# Task details:
Copy each line of the entries that contains the word "UARIV".

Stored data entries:

- - - - - - -

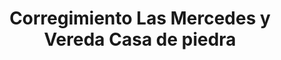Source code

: ---
title: Corregimiento Las Mercedes y Vereda Casa de piedra
nombre_comunidad: Corregimiento Las Mercedes y Vereda Casa de piedra
municipio: San Jacinto
departamento: Bolívar
descripcion: >-
  Comunidad unida especialmente a través de la Asociación Campesina Las
  mercedes. Es muy importante el culto y existen tres iglesias diferentes en la
  comunidad. Son principalemnte agricultores de arroz, maíz, cacao y aguacate.
  están buscando ser destino turístico pero aún carecen de infraestructyra como
  vías y acueductos
num_personas: 280
num_familias: 70
min_distancia_casco_urbano: 120
km_distancia_casco_urbano: 17
vias_acceso: >-
  Vía destapada en buen estado. Cuando llueve se suspende el servicio de
  colectivos
infraestructura_comunitaria: Instituciones educativas (IE),Iglesias
notas_infraestructura_comunitaria:
  - 3 iglesias
  - ''
liderazgo_comunidad:
  - JAC en Casa de Piedra, pero está inactiva
  - >-

    Asociación de caficultores de Montes de María pero aún no tienen claridad de
    la comercialización del café, (un año en promedio en el proceso)
  - >-

    Tienen un piloto de transformación de cacao de empresa Latin cacao con
    productos provinientes de la región
  - ''
inclusion_diversidad_genero: >-
  Niños y jóvenes participan en campeonatos deportivos con el liderazgo de
  jóvenes de la comunidad. Muchos jóvenes viven en San Jacinto, pero vienen a
  actividades deportivas en la comunidad.

  Las mujeres no tienen una organización de base.

  No tienen activa la JAC pero han proyectado hacerlo.

  Las mujeres trabajan en las labores del hogar.

  Hay tardes de fútbol de mujeres y otras de jóvenes.

  Algunas mujeres tejen mochilas y otras hamacas, pero por la pandemia ha
  disminuido la comercialización.
comentarios_conectividad: >-
  Hay acceso a internet pero en regular estado, hay una antena repetidora, pero
  no funciona regularmente.
punto_SOLE: Punto Vive Digital
comentarios_punto_SOLE:
  - ''
ppales_actividades_economicas_vocacion_productiva:
  - Agricultura
  - Turismo de naturaleza
comentarios_ppales_actividades_economicas_vocacion_productiva:
  - Agricultura (Cacao
  - ' Arroz'
  - ' Maíz'
  - ' Aguacate criollo'
  - ' Ñame y Yuca).'
comunidad_sostenible_uso_suelo: >-
  Proyectan cultivo de arroz organico

  En San jacinto se proyecta recuperar 100 Ha en este corregimiento 18 Ha. por
  ataque de monilia


  Hay otro proyecto de formación de 25 jóvenes en manejo de cultivos para
  siembra ingertando aguacate lorena con el criollo


  Tienen atractivos por explotar. Hace falta formación para manejo ambiental
  hotelero. No tienen servicios de alojamiento. Las visitas de San jacinto
  Travel tienene dos puntos en la comunidad.
org_con_proyeccion:
  - ASOPROCOA
  - Asociación de agricultores de la Vereda de Casa de Piedra (ASOPROAACASPIS)
servicios_publicos_comunidades_focalizadas:
  - Acueducto-San Jacinto
comunidades_focalizadas_educacion_infraestructura_educativa:
  - Escuela en Casa de Piedra
comunidades_focalizadas_practicas_organizativas:
  - Asociación Campesina Las Mercedes
  - Iglesia adventista
  - Iglesia presbiteriana
  - Iglesia pentecostal
conectividad_minima: Regular
iniciativas_priorizadas:
  - Cacao
  - Arroz
org_focalizada:
  - Asoprocoas
riesgo: Bajo
otros_programas_USAID:
  - 'No'
alianzas_colaboradores_1:
  - >-
    Gobernación e impulso proyecto de innovación y formación tecnológica  de
    cacao a partir de 25 jóvenes y fortalecer asistencia y mantenimiento de
    áreas
  - |2-
     Trabajar el tema investigación con Agrosavia.
    Se requiere apoyo para legalización de predios
  - |2-
     incluído el de la escuela (Unidad de Tierras-Nuestra tierra Póspera)
    Producen ñame pero tienen dificultades con la comercialización.
    Tienen 12a 15 Ha sembradas de café 50 mil palos
  - ' café floreciendo'
  - ' otros recien sembrados'
alianzas_colaboradores_2:
  - ''
actividades_ocio:
  - Música de pitos y tambores
  - Torneos deportivos
medios_comunicacion_narrativas_locales:
  - Digital San jacinto
  - FLIP y Consonante
  - Emisora de la paz San Jacinto
num_visitas_realizadas: 40
num_diagnosticos_rurales_participativos_realizados: 1
infraestructura_salud_atencion_psicosocial:
  - Poca presencia de la UARIV
  - Sin puesto de salud
  - Necesidad de desplazamiento para atención en salud
notas_infraestructura_salud_atencion_psicosocial: |-
  Se ha tenido relación con la UARIV, pero la presencia es poca.
  No hay puesto de salud, la atención la reciben en San Jacinto
num_visitas_predio: 0
url: /comunidad-focaliza/corregimiento-las-mercedes-y-vereda-casa-de-piedra
layout: comunidad

---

- - - - - - -

# Answer to the exercise:
  - Poca presencia de la UARIV
  Se ha tenido relación con la UARIV, pero la presencia es poca.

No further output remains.